Biography
Simon Wills is a prolific, widely performed and broadcast composer for the stage and concert platform with a fast-growing reputation as an accessible but dramatically powerful writer of opera. He is cheerfully anti-modernist in outlook and describes his unorthodox compositional style as "a sort of benign semitonality". He is cheerfully anti-modernist in outlook and though his music contains a high degree of intellectual organisation he declines to explain it on the grounds that it is unnecessary to do so. The language is generally very direct, simple and tuneful.
The 2009/10 season saw premieres of two major commissioned orchestral works. The Tonhalleorchester Zurich gave an acclaimed first performance of his symphonic poem The Island and the Münchner Philharmoniker toured his Dante symphony, subtitled Malebolge after the ninth circle of Hell in the Divina Commedia. 2011 has been devoted to the completion of two operas, both of which will be produced in Germany and Switzerland during 2012. The Stolen Smells, a commissioned work for Norddeutsche Rundfunk, is a full-sized work with chorus and orchestra which the composer describes as a Buffa Nera. He will conduct the first run of performances in Luzern in January/March 2012, after which it transfers to Hamburg for performances and broadcast by NDR. Du Bist Da, Du Bist Fort, an experimental chamber opera for children, gets its first production in Dusseldorf at the end of the year.
Narrative and conflict are central to his work. His opera, The Secret Agent, to his own libretto, attracted widespread attention at the Feldkirch Festival in Austria: the theme was terrorism and the work ends with one of the singers suicide-bombing the audience. His dramatic setting for double chorus and soloists of Theodor Fontane's ballade Die Bruck am Tay was performed at Bad Kissingen and Feldkirch in 2004 and Moro Lasso - a song for an unseen singer received acclaim at the Cheltenham International Festival in the same year.
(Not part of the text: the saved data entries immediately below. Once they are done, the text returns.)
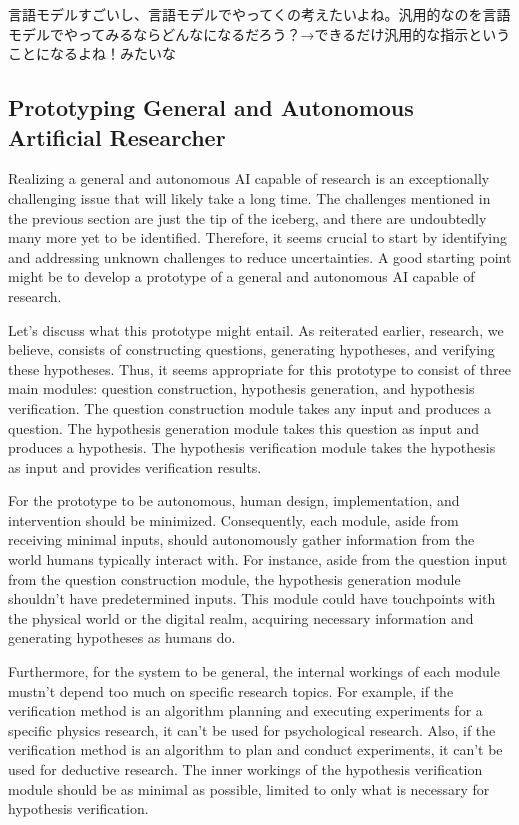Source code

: 言語モデルすごいし、言語モデルでやってくの考えたいよね。汎用的なのを言語モデルでやってみるならどんなになるだろう？→できるだけ汎用的な指示ということになるよね！みたいな

\subsection{Prototyping General and Autonomous Artificial Researcher}

Realizing a general and autonomous AI capable of research is an exceptionally challenging issue that will likely take a long time. The challenges mentioned in the previous section are just the tip of the iceberg, and there are undoubtedly many more yet to be identified. Therefore, it seems crucial to start by identifying and addressing unknown challenges to reduce uncertainties. A good starting point might be to develop a prototype of a general and autonomous AI capable of research.

Let's discuss what this prototype might entail. As reiterated earlier, research, we believe, consists of constructing questions, generating hypotheses, and verifying these hypotheses. Thus, it seems appropriate for this prototype to consist of three main modules: question construction, hypothesis generation, and hypothesis verification. The question construction module takes any input and produces a question. The hypothesis generation module takes this question as input and produces a hypothesis. The hypothesis verification module takes the hypothesis as input and provides verification results.

For the prototype to be autonomous, human design, implementation, and intervention should be minimized. Consequently, each module, aside from receiving minimal inputs, should autonomously gather information from the world humans typically interact with. For instance, aside from the question input from the question construction module, the hypothesis generation module shouldn't have predetermined inputs. This module could have touchpoints with the physical world or the digital realm, acquiring necessary information and generating hypotheses as humans do.

Furthermore, for the system to be general, the internal workings of each module mustn't depend too much on specific research topics. For example, if the verification method is an algorithm planning and executing experiments for a specific physics research, it can't be used for psychological research. Also, if the verification method is an algorithm to plan and conduct experiments, it can't be used for deductive research. The inner workings of the hypothesis verification module should be as minimal as possible, limited to only what is necessary for hypothesis verification. 

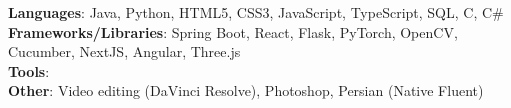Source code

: 


\noindent \textbf{Languages}: Java, Python, HTML5, CSS3, JavaScript, TypeScript, SQL, C, C\# \\
\textbf{Frameworks/Libraries}: Spring Boot, React, Flask, PyTorch, OpenCV, Cucumber, NextJS, Angular, Three.js \\
\textbf{Tools}:\hfill
{}
\\
\textbf{Other}: Video editing (DaVinci Resolve), Photoshop, Persian (Native Fluent)

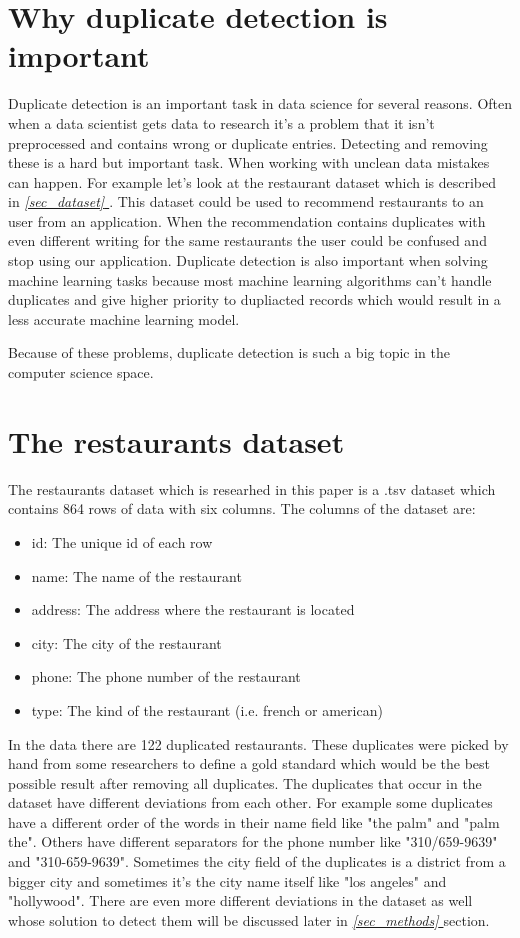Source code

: \documentclass[conference]{IEEEtran}
\newcommand*{\fullref}[1]{\textit{\hyperref[{#1}]{\autoref*{#1} \nameref*{#1}}}}
\begin{document}
\section{Why duplicate detection is important}
Duplicate detection is an important task in data science for several reasons. Often when a data scientist gets data to research it's a problem that it isn't preprocessed and contains wrong or duplicate entries. Detecting and removing these is a hard but important task. When working with unclean data mistakes can happen. For example let's look at the restaurant dataset which is described in \fullref{sec_dataset}. This dataset could be used to recommend restaurants to an user from an application. When the recommendation contains duplicates with even different writing for the same restaurants the user could be confused and stop using our application. Duplicate detection is also important when solving machine learning tasks because most machine learning algorithms can't handle duplicates and give higher priority to dupliacted records which would result in a less accurate machine learning model.

Because of these problems, duplicate detection is such a big topic in the computer science space.
\section{The restaurants dataset} \label{sec_dataset}
The restaurants dataset which is researhed in this paper is a .tsv dataset which contains 864 rows of data with six columns. The columns of the dataset are: 
\begin{itemize}
	\item id: The unique id of each row
	\item name: The name of the restaurant
	\item address: The address where the restaurant is located
	\item city: The city of the restaurant
	\item phone: The phone number of the restaurant
	\item type: The kind of the restaurant (i.e. french or american)
\end{itemize}
In the data there are 122 duplicated restaurants. These duplicates were picked by hand from some researchers to define a gold standard which would be the best possible result after removing all duplicates. The duplicates that occur in the dataset have different deviations from each other. For example some duplicates have a different order of the words in their name field like "the palm" and "palm the". Others have different separators for the phone number like "310/659-9639" and "310-659-9639". Sometimes the city field of the duplicates is a district from a bigger city and sometimes it's the city name itself like "los angeles" and "hollywood". There are even more  different deviations in the dataset as well whose solution to detect them will be discussed later in \fullref{sec_methods} section.
\end{document}
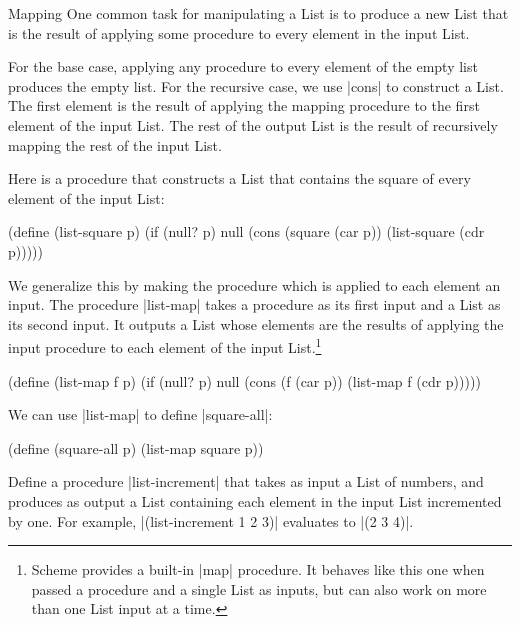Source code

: \begin{schemeregion}
\begin{examplenobar}{Mapping}\label{example:map} One common task for manipulating a List is to produce a new List that is the result of applying some procedure to every element in the input List.  

For the base case, applying any procedure to every element of the empty list produces the empty list.  For the recursive case, we use \scheme|cons| to construct a List.  The first element is the result of applying the mapping procedure to the first element of the input List.  The rest of the output List is the result of recursively mapping the rest of the input List.

Here is a procedure that constructs a List that contains the square of every element of the input List:

\begin{schemedisplay}
(define (list-square p)
  (if (null? p) null
      (cons (square (car p)) 
            (list-square (cdr p)))))
\end{schemedisplay}

We generalize this by making the procedure which is applied to each element an input.  The procedure \scheme|list-map| takes a procedure as its first input and a List as its second input.  It outputs a List whose elements are the results of applying the input procedure to each element of the input List.\footnote{Scheme provides a built-in \scheme|map| procedure.  It behaves like this one when passed a procedure and a single List as inputs, but can also work on more than one List input at a time.}

\begin{schemedisplay}
(define (list-map f p)
  (if (null? p) null
      (cons (f (car p)) 
            (list-map f (cdr p)))))
\end{schemedisplay}

We can use \scheme|list-map| to define \scheme|square-all|:
\begin{schemedisplay}
(define (square-all p) (list-map square p))
\end{schemedisplay}

\beforeex
\begin{exercise}
Define a procedure \scheme|list-increment| that takes as input a List of numbers, and produces as output a List containing each element in the input List incremented by one.  For example, \scheme|(list-increment 1 2 3)| evaluates to \schemeresult|(2 3 4)|.
\solution{\LATER{}}
\end{exercise}
\afterex


\end{examplenobar}
\end{schemeregion}
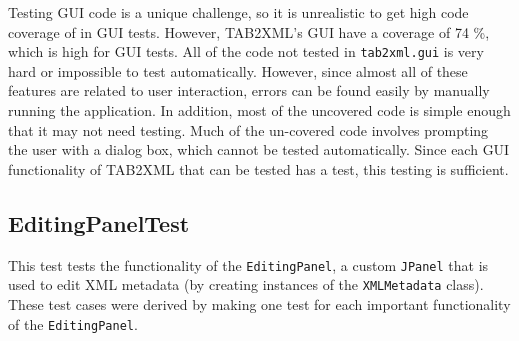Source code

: \documentclass[11pt]{article}
\begin{document}
Testing GUI code is a unique challenge, so it is unrealistic to get high code coverage of in GUI tests.  However, TAB2XML's GUI have a coverage of 74 \%, which is high for GUI tests.  All of the code not tested in \texttt{tab2xml.gui} is very hard or impossible to test automatically.  However, since almost all of these features are related to user interaction, errors can be found easily by manually running the application.  In addition, most of the uncovered code is simple enough that it may not need testing.  Much of the un-covered code involves prompting the user with a dialog box, which cannot be tested automatically.  Since each GUI functionality of TAB2XML that can be tested has a test, this testing is sufficient.
\subsection{EditingPanelTest}
\label{sec:org25d9ecf}
This test tests the functionality of the \texttt{EditingPanel}, a custom \texttt{JPanel} that is used to edit XML metadata (by creating instances of the \texttt{XMLMetadata} class).  These test cases were derived by making one test for each important functionality of the \texttt{EditingPanel}.
\end{document}
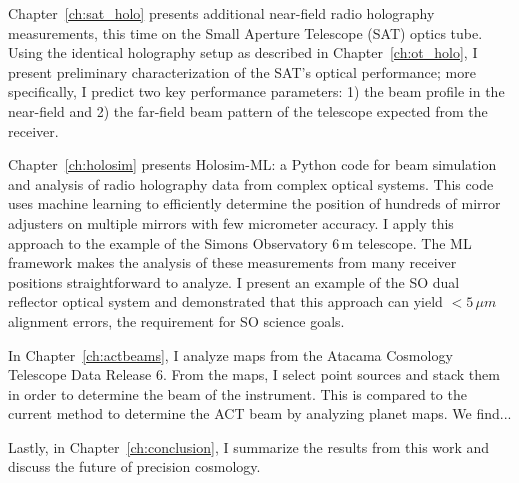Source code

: Chapter~\ref{ch:sat_holo} presents additional near-field radio holography measurements, this time on the Small Aperture Telescope (SAT) optics tube.  Using the identical holography setup as described in Chapter~\ref{ch:ot_holo}, I present preliminary characterization of the SAT's optical performance; more specifically, I predict two key performance parameters: 1) the beam profile in the near-field and 2) the far-field beam pattern of the telescope expected from the receiver.

Chapter~\ref{ch:holosim} presents Holosim-ML: a Python code for beam simulation and analysis of radio holography data from complex optical systems.  This code uses machine learning to efficiently determine the position of hundreds of mirror adjusters on multiple mirrors with few micrometer accuracy.  I apply this approach to the example of the Simons Observatory 6\,m telescope.  The ML framework makes the analysis of these measurements from many receiver positions straightforward to analyze.  I present an example of the SO dual reflector optical system and demonstrated that this approach can yield $<5\,\mu m$ alignment errors, the requirement for SO science goals.

In Chapter~\ref{ch:actbeams}, I analyze maps from the Atacama Cosmology Telescope Data Release 6.  From the maps, I select point sources and stack them in order to determine the beam of the instrument.  This is compared to the current method to determine the ACT beam by analyzing planet maps.  We find...

Lastly, in Chapter~\ref{ch:conclusion}, I summarize the results from this work and discuss the future of precision cosmology.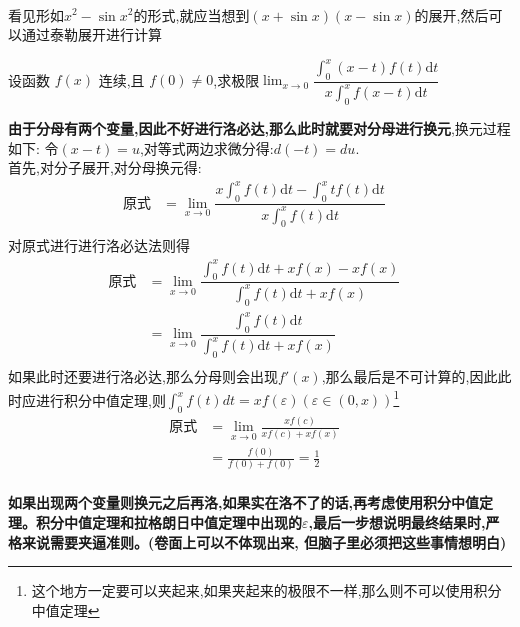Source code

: \documentclass[8pt a4paper, oneside, UTF8]{ctexbook}
\begin{document}
\begin{sloppypar}
\begin{solution}
\begin{align*}
        \end{align*}
    \end{solution}
    \begin{note}
        看见形如$x^2-\sin x^2$的形式,就应当想到$(x+\sin x)(x-\sin x)$的展开,然后可以通过泰勒展开进行计算
    \end{note}
    \begin{problem}
        设函数 $f(x)$ 连续,且 $f(0)\neq0$,求极限$\operatorname*{lim}_{x\to0}{\dfrac{\int_{0}^{x}\left(x-t\right)f\left(t\right)\mathrm{d}t}{x\int_{0}^{x}f\left(x-t\right)\mathrm{d}t}}$
    \end{problem}
    \begin{solution}
        \textbf{由于分母有两个变量,因此不好进行洛必达,那么此时就要对分母进行换元},换元过程如下:
        令$(x-t)=u$,对等式两边求微分得:$d(-t)=du$.\\
        首先,对分子展开,对分母换元得:
        \begin{align*}
            \text{原式} & = \lim_{x\to0}\dfrac{x\int_{0}^{x}f(t)\mathrm{d}t-\int_{0}^{x}tf\left(t\right)\mathrm{d}t}{x\int_{0}^{x}f(t)\mathrm{d}t}  & \\ 
        \end{align*}
        对原式进行进行洛必达法则得
        \begin{align*}
            \text{原式} & = \lim_{x\to0}\dfrac{\int_0^xf(t)\mathrm{d}t+xf(x)-xf(x)}{\int_0^xf(t)\mathrm{d}t+xf(x)} & \\
            & =  \lim\limits_{x\to0}\dfrac{\int_0^xf(t)\mathrm{d}t}{\int_0^xf(t)\mathrm{d}t+xf(x)} & \\  
        \end{align*}
        如果此时还要进行洛必达,那么分母则会出现$f'(x)$,那么最后是不可计算的,因此此时应进行积分中值定理,则$\int _0 ^x f(t)dt=xf(\varepsilon) (\varepsilon \in (0,x))$\footnote{这个地方一定要可以夹起来,如果夹起来的极限不一样,那么则不可以使用积分中值定理}
        \begin{align*}
            \text{原式} & = \lim_{x\to0}\frac{xf\left(c\right)}{xf\left(c\right)+xf\left(x\right)} & \\
            & = \frac{f(0)}{f(0)+f(0)}=\frac12 &\\ 
        \end{align*}
    \end{solution}
    \begin{note}
        \textbf{如果出现两个变量则换元之后再洛,如果实在洛不了的话,再考虑使用积分中值定理。积分中值定理和拉格朗日中值定理中出现的$\varepsilon$,最后一步想说明最终结果时,严格来说需要夹逼准则。(卷面上可以不体现出来, 但脑子里必须把这些事情想明白)}\\

\end{note}
\end{sloppypar}
\end{document}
A sextet called ...without words... was premiered in June 2009 at King's Place in London and Caliban's Boogie, a description of the monster's awakening from sleep and "crying to sleep again" was performed at the St Magnus Festival in 2010. Corpus Christi, first played in Cardiff the same year, is an account of a bout of fever in Mexico City.
His Prelude and Fugue upon Quem Pastores Laudavere is a Christmas favourite in Germany (last year it was played for the first time by the Berlin Philharmonic) and his orchestral arrangements, which he made at Claudio Abbado's request for the Emmy-winning Spitting Image Prokofiev Fantasy, are in repertoire as a ballet at Deutsche Oper am Rhein.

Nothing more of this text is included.